RollingStoneGathersNoMoss健啖部

好奇心の向くままどたばたと東奔西走するおぢさんの日記、健啖部の活動報告。文化活動履歴の「文化部」にも是非お立ち寄り下さい

映画「黒部の太陽」全記録:熊井啓~読了

黒部の太陽〕という映画がある。幻の映画と言われている。
1968年に公開されたが、その後、完全版の再映はされていない。
勿論、ビデオ化もDVD化もされていない。
その間の事情については、まことしやかなことが巷間言われているが、
真偽の程は判らない。


イメージ 1
本書は、当該映画の監督である『熊井啓』が、その製作過程を書き綴ったものである。

中は大きく分けて三部からなっている。
1.クランクインまで
2.クランクインからアップまで
3.シナリオ集

「クランクインまで」が全体の1/4、「クランクインからアップまで」が同じく1/4、
残りの1/2が「シナリオ集」、という構成。

映画が撮影された現場の描写は~巨大なセット作りの過程・主演俳優(石原裕次郎)の怪我
といったハプニングの頻出・スケジュールの遅延、等等~勿論、迫真に満ちている
(実際、『トワイライト・ゾーン』では主演俳優:ヴィック・モローが
撮影中の事故で亡くなっているしな)。
寧ろ、この本の白眉は、クランクインまでの紆余曲折が、初めて当事者の口から語られたことに有る。

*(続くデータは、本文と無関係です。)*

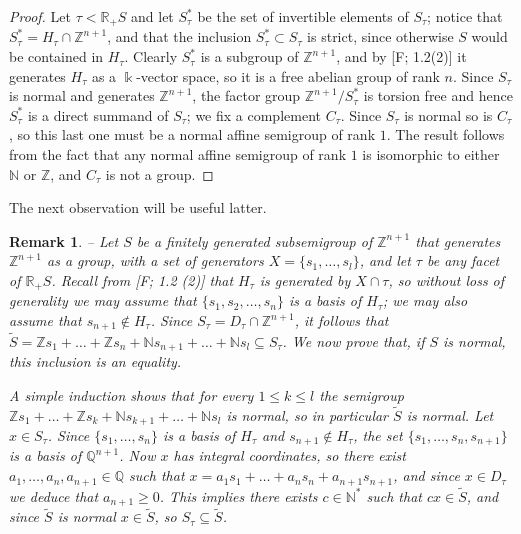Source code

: \documentclass[twoside,11pt]{article}
\renewcommand{\k}{\Bbbk}
\newcommand{\N}{{\mathbb N}}
\newcommand{\Z}{{\mathbb Z}}
\newcommand{\QQ}{{\mathbb Q}}
\newcommand{\RR}{{\mathbb R}}
\newtheorem{subremark}[subtheorem]{Remark}
\begin{document}
\begin{proof}
Let $\tau < \RR_+S$ and let $S_\tau^*$ be the set of invertible elements of $S_\tau$; 
notice that $S_\tau^* = H_\tau \cap \Z^{n+1}$, and that the inclusion $S_\tau^* \subset
S_\tau$ is strict, since otherwise $S$ would be contained in $H_\tau$. Clearly $S_\tau^*$
is a subgroup of $\Z^{n+1}$, and by [F; 1.2(2)] it generates $H_\tau$ as a $\k$-vector space,
so it is a free abelian group of rank $n$. Since $S_\tau$ is normal and generates
$\Z^{n+1}$, the factor group $\Z^{n+1}/S_\tau^*$ is torsion free and hence $S_\tau^*$ is a
direct summand of $S_\tau$; we fix a complement $C_\tau$. Since $S_\tau$ is normal so is
$C_\tau$, so this last one must be a normal affine semigroup of rank $1$. The result
follows from the fact that any normal affine semigroup of rank $1$ is isomorphic to either
$\N$ or $\Z$, and $C_\tau$ is not a group.
\end{proof}

The next observation will be useful latter.

\begin{subremark} -- \rm
\label{remarque-sur-generateurs}
Let $S$ be a finitely generated subsemigroup of $\Z^{n+1}$ that generates $\Z^{n+1}$ as a
group, with a set of generators $X = \{s_1,\dots,s_l\}$, and let $\tau$ be any facet of
$\RR_+S$. Recall from [F; 1.2 (2)] that $H_\tau$ is generated by $X \cap \tau$, so without 
loss of generality we may assume that $\{s_1, s_2, \ldots, s_n\}$ is a basis of $H_\tau$;
we may also assume that $s_{n+1} \notin H_\tau$. Since $S_\tau = D_\tau \cap \Z^{n+1}$, it
follows that $\tilde S = \Z s_1 + \dots + \Z s_n + \N s_{n+1} + \dots + \N s_l \subseteq
S_\tau$. We now prove that, if $S$ is normal, this inclusion is an equality.

A simple induction shows that for every $1 \leq k \leq l$ the semigroup $\Z s_1 + \dots +
\Z s_k + \N s_{k+1} + \dots + \N s_l$ is normal, so in particular $\tilde S$ is normal. 
Let $x \in S_\tau$. Since $\{s_1, \ldots, s_n\}$ is a basis of $H_\tau$ and $s_{n+1}
\notin H_\tau$, the set $\{s_1, \ldots, s_n, s_{n+1}\}$ is a basis of $\QQ^{n+1}$. Now
$x$ has integral coordinates, so there exist $a_1,\dots,a_n, a_{n+1} \in \QQ$ such that $x
= a_1 s_1 + \dots + a_n s_n + a_{n+1} s_{n+1}$, and since $x \in D_\tau$ we deduce that
$a_{n+1} \geq 0$. This implies there exists $c \in\N^*$ such that $cx \in \tilde
S$, and since $\tilde S$ is normal $x \in \tilde S$, so $S_\tau \subseteq \tilde S$.
\end{subremark}
\end{document}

過去「五社協定」というものが、有った。自社で育てた監督やスターを、
他社からプロテクトするためのシステムと仄聞している。
これが、石原・三船といった独立プロダクション、そして監督自身の前に立ちはだかる。
それをどのように打破して、クランクインまで漕ぎ着けたか・・・・。


ただ、文章でどのように詳細に描写されても、映画が本来持つ迫力には敵う術も無い。
主演俳優達が亡くなってからも随分と年月が経つ。
もう、ぼうちぼち、大画面の映画館での、完全版の再映を望みたいものだ。